Testing Correlation Significance
A correlation coefficient alone is not enough. You should also determine whether the observed relationship is statistically significant.
Use the cor.test() function.
cor.test(
dt$a,
dt$b,
method = "pearson"
)Example output:
Pearson's product-moment correlation
t = 2.29
df = 8
p-value = 0.050
cor = 0.631Interpreting the Results
Suppose the output reports:
- Correlation coefficient = 0.631
- p-value = 0.050
Interpretation:
- The variables have a moderately strong positive linear relationship.
- At a 5% significance level, the evidence is borderline statistically significant.
- Always interpret the p-value in the context of your predefined significance level (commonly 0.05).
Testing Multiple Correlations
The following example calculates Pearson correlations and associated p-values for every pair of variables.
library(dplyr)
library(purrr)
library(tidyr)
library(broom)
pairs <- combn(names(dt), 2, simplify = FALSE)
cor_results <- map_dfr(pairs, function(vars) {
test <- cor.test(
dt[[vars[1]]],
dt[[vars[2]]],
method = "pearson"
)
tidy(test) %>%
mutate(
Variable1 = vars[1],
Variable2 = vars[2]
)
})
cor_results %>%
select(
Variable1,
Variable2,
estimate,
p.value
)This produces a table containing:
- Variable pair
- Correlation coefficient
- Confidence interval
- Test statistic
- P-value
Filtering Significant Correlations
To display only statistically significant relationships:
cor_results %>%
filter(
p.value < 0.05
) %>%
select(
Variable1,
Variable2,
estimate,
p.value
)This returns only variable pairs with significant correlations at the 5% significance level.
Practical Applications
Correlation analysis is widely used in:
- Financial market analysis
- Portfolio management
- Healthcare research
- Customer behavior analytics
- Marketing effectiveness studies
- Machine learning feature selection
- Quality control
- Environmental science
- Psychology
- Education research
Common Mistakes
Avoid these common errors:
- Assuming correlation implies causation.

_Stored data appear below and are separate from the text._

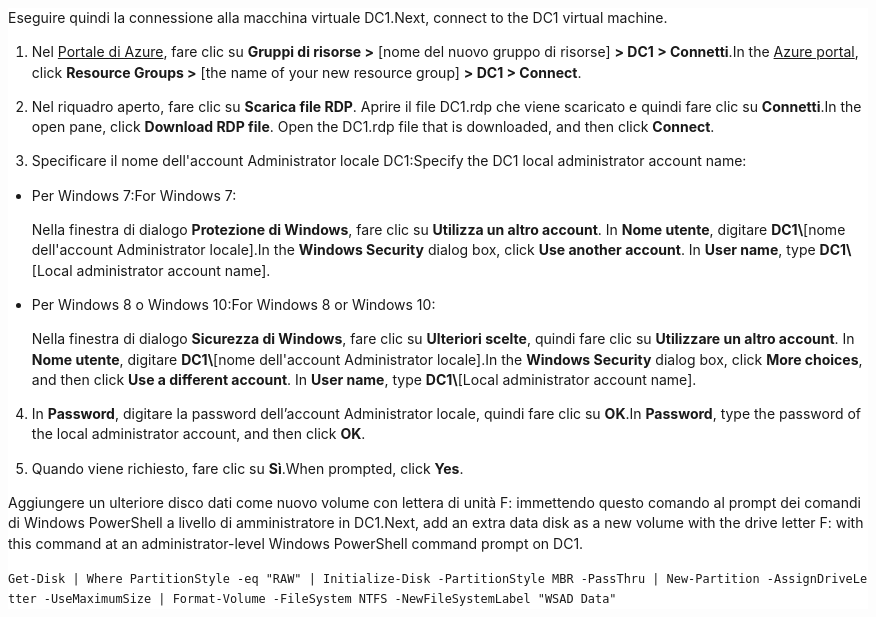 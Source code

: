 <span data-ttu-id="7f5ec-177">Eseguire quindi la connessione alla macchina virtuale DC1.</span><span class="sxs-lookup"><span data-stu-id="7f5ec-177">Next, connect to the DC1 virtual machine.</span></span>
  
1. <span data-ttu-id="7f5ec-178">Nel [Portale di Azure](https://portal.azure.com), fare clic su **Gruppi di risorse >** [nome del nuovo gruppo di risorse] **> DC1 > Connetti**.</span><span class="sxs-lookup"><span data-stu-id="7f5ec-178">In the [Azure portal](https://portal.azure.com), click **Resource Groups >** [the name of your new resource group] **> DC1 > Connect**.</span></span>
    
2. <span data-ttu-id="7f5ec-p115">Nel riquadro aperto, fare clic su **Scarica file RDP**. Aprire il file DC1.rdp che viene scaricato e quindi fare clic su **Connetti**.</span><span class="sxs-lookup"><span data-stu-id="7f5ec-p115">In the open pane, click **Download RDP file**. Open the DC1.rdp file that is downloaded, and then click **Connect**.</span></span>
    
3. <span data-ttu-id="7f5ec-181">Specificare il nome dell'account Administrator locale DC1:</span><span class="sxs-lookup"><span data-stu-id="7f5ec-181">Specify the DC1 local administrator account name:</span></span>
    
  - <span data-ttu-id="7f5ec-182">Per Windows 7:</span><span class="sxs-lookup"><span data-stu-id="7f5ec-182">For Windows 7:</span></span>
    
    <span data-ttu-id="7f5ec-p116">Nella finestra di dialogo **Protezione di Windows**, fare clic su **Utilizza un altro account**. In **Nome utente**, digitare **DC1\\**[nome dell'account Administrator locale].</span><span class="sxs-lookup"><span data-stu-id="7f5ec-p116">In the **Windows Security** dialog box, click **Use another account**. In **User name**, type **DC1\\**[Local administrator account name].</span></span>
    
  - <span data-ttu-id="7f5ec-185">Per Windows 8 o Windows 10:</span><span class="sxs-lookup"><span data-stu-id="7f5ec-185">For Windows 8 or Windows 10:</span></span>
    
    <span data-ttu-id="7f5ec-p117">Nella finestra di dialogo **Sicurezza di Windows**, fare clic su **Ulteriori scelte**, quindi fare clic su **Utilizzare un altro account**. In **Nome utente**, digitare **DC1\\**[nome dell'account Administrator locale].</span><span class="sxs-lookup"><span data-stu-id="7f5ec-p117">In the **Windows Security** dialog box, click **More choices**, and then click **Use a different account**. In **User name**, type **DC1\\**[Local administrator account name].</span></span>
    
4. <span data-ttu-id="7f5ec-188">In **Password**, digitare la password dell’account Administrator locale, quindi fare clic su **OK**.</span><span class="sxs-lookup"><span data-stu-id="7f5ec-188">In **Password**, type the password of the local administrator account, and then click **OK**.</span></span>
    
5. <span data-ttu-id="7f5ec-189">Quando viene richiesto, fare clic su **Sì**.</span><span class="sxs-lookup"><span data-stu-id="7f5ec-189">When prompted, click **Yes**.</span></span>
    
<span data-ttu-id="7f5ec-190">Aggiungere un ulteriore disco dati come nuovo volume con lettera di unità F: immettendo questo comando al prompt dei comandi di Windows PowerShell a livello di amministratore in DC1.</span><span class="sxs-lookup"><span data-stu-id="7f5ec-190">Next, add an extra data disk as a new volume with the drive letter F: with this command at an administrator-level Windows PowerShell command prompt on DC1.</span></span>
  
```
Get-Disk | Where PartitionStyle -eq "RAW" | Initialize-Disk -PartitionStyle MBR -PassThru | New-Partition -AssignDriveLetter -UseMaximumSize | Format-Volume -FileSystem NTFS -NewFileSystemLabel "WSAD Data"
```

- Ignoring influential outliers.
- Applying Pearson correlation to nonlinear relationships.
- Using Pearson correlation for ordinal variables.
- Focusing only on p-values without considering effect size.
- Interpreting statistically significant but very small correlations as practically important.
Pearson vs Spearman vs Kendall
| Method | Best For |
|---|---|
| Pearson | Continuous variables with linear relationships |
| Spearman | Ordinal or non-normal continuous data with monotonic relationships |
| Kendall | Ordinal data, small samples, or data with many tied ranks |
Conclusion
Correlation analysis is a fundamental statistical technique for exploring relationships between variables. In R, the cor() function allows you to compute correlation matrices, while cor.test() evaluates whether the observed relationships are statistically significant. Visualization tools such as corrplot make it easy to identify patterns across multiple variables.
Before interpreting correlation results, always verify that the assumptions of the chosen method are met. Pearson’s correlation is ideal for continuous variables with approximately linear relationships, whereas Spearman’s and Kendall’s methods are better suited to ordinal data, non-normal distributions, or monotonic relationships. Most importantly, remember that correlation quantifies association—not causation—and significant correlations should be interpreted alongside subject-matter knowledge and additional analyses.